The world has changed since Chavez and his Fifth Republic Movement began their economic reforms in 1999 – rising oil prices encouraged over production for a number of years in Venezuela, but growing social programs meant a larger portion of revenues were channeled away from reinvestment into the fields, extraction technology, or new discovery. As a result, the country’s oil production has declined from 3.2 million barrels per day in 2001 to 2.2 million barrels a day in 2010 – a stark reduction. The decline forced Chavez in his later years to borrow increasing amounts to finance social spending, including from oil-hungry China. Under Maduro, this debt has come due, and now the country must redirect more than half of its oil exports to China for free, as debt repayment – eliminating an even larger portion of revenue and reinvestment, and forcing more borrowing.
Maduro has thus far proven predictably unwilling to stake his government on reining in overspending, and instead has encouraged a policy of misdirection and deliberate mismanagement to distract the domestic population. Understandably, this tenuous despot, like so many before him confronted by economic malaise, has chosen to embrace inflation as a way of financing the very programs which keep him in power. The expansion of the monetary base, as seen by Maduro, happily has the multiple effects of reducing debts denominated in Venezuelan bolivars, offering a new source of cash for social spending, and creating scapegoats among the business community due to price increases so as to encourage the seizing of goods and potentially large-scale nationalizations, thereby injecting yet more funds into his government. It is doubtful that his citizens are quite so sanguine.

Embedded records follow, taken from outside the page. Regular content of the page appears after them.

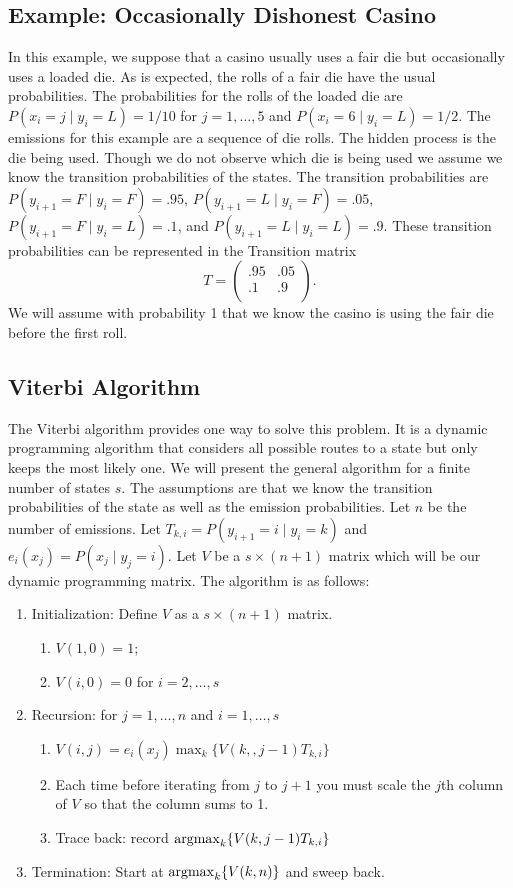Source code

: \documentclass{article}
\numberwithin{equation}{section}
\newcommand{\argmax}{\operatornamewithlimits{argmax}}
\renewcommand{\P}{P}
\begin{document}
\subsection{Example: Occasionally Dishonest Casino}

In this example, we suppose that a casino usually uses a fair die
but occasionally uses a loaded die.  As is expected, the rolls of a
fair die have the usual probabilities.  The probabilities for the
rolls of the loaded die are $\P (x_i=j\mid y_i=L)=1/10$ for
$j=1,\ldots,5$ and $\P (x_i=6\mid y_i=L)=1/2$.  The emissions for
this example are a sequence of die rolls.  The hidden process is the
die being used. Though we do not observe which die is being used we
assume we know the transition probabilities of the states.  The
transition probabilities are $\P(y_{i+1}=F\mid y_i=F)=.95$,
$\P(y_{i+1}=L\mid y_i=F)=.05$, $\P(y_{i+1}=F\mid y_i=L)=.1$, and
$\P(y_{i+1}=L\mid y_i=L)=.9$. These transition probabilities can be
represented in the Transition matrix
\[
T=\left(
  \begin{array}{cc}
    .95 & .05 \\
    .1 & .9 \\
  \end{array}
\right).
\]
We will assume with probability 1 that we know the casino is using
the fair die before the first roll.

\subsection{Viterbi Algorithm}

The Viterbi algorithm provides one way to solve this problem.  It is
a dynamic programming algorithm that considers all possible routes
to a state but only keeps the most likely one.  We will present the
general algorithm for a finite number of states $s$.  The
assumptions are that we know the transition probabilities of the
state as well as the emission probabilities.  Let $n$ be the number
of emissions.  Let $T_{k,i}=\P(y_{i+1}=i\mid y_{i}=k)$ and
$e_i(x_j)=\P(x_j\mid y_j=i)$.  Let $V$ be a $s\times (n+1)$ matrix
which will be our dynamic programming matrix.  The algorithm is as
follows:
\begin{enumerate}
\item Initialization: Define $V$ as a $s\times (n+1)$ matrix.
\begin{enumerate}
\item $V(1,0)=1$;
\item $V(i,0)=0$ for $i=2,\ldots,s$
\end{enumerate}
\item Recursion: for $j=1,\ldots,n$ and $i=1,\ldots,s$
\begin{enumerate}
\item $V(i,j)=e_i(x_j)\max_k \{V(k,,j-1)T_{k,i}\}$
\item Each time before iterating from $j$ to $j+1$ you must scale the $j$th
column of $V$ so that the column sums to 1.
\item Trace back: record $\argmax_k\{V(k,j-1)T_{k,i}\}$
\end{enumerate}
\item Termination: Start at $\argmax_k\{V(k,n)\}$ and sweep back.
\end{enumerate}
\end{document}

Fundamentally, then, the inflation problem is a debt problem – if Maduro had the credibility or backbone to cut domestic entitlement programs, or perhaps if some part of the international community was willing to overlook Venezuela’s churlish attitude towards the organizations or countries that have the capacity to step in and offer the funds to stabilize the country, then what now seems like an impending derailment could instead become a bumpy, and temporary, detour. With no such resolution in sight, it seems likely Maduro’s regime, and the wreckage of a country he will likely leave behind after he is deposed, will continue to hurtle into the abyss.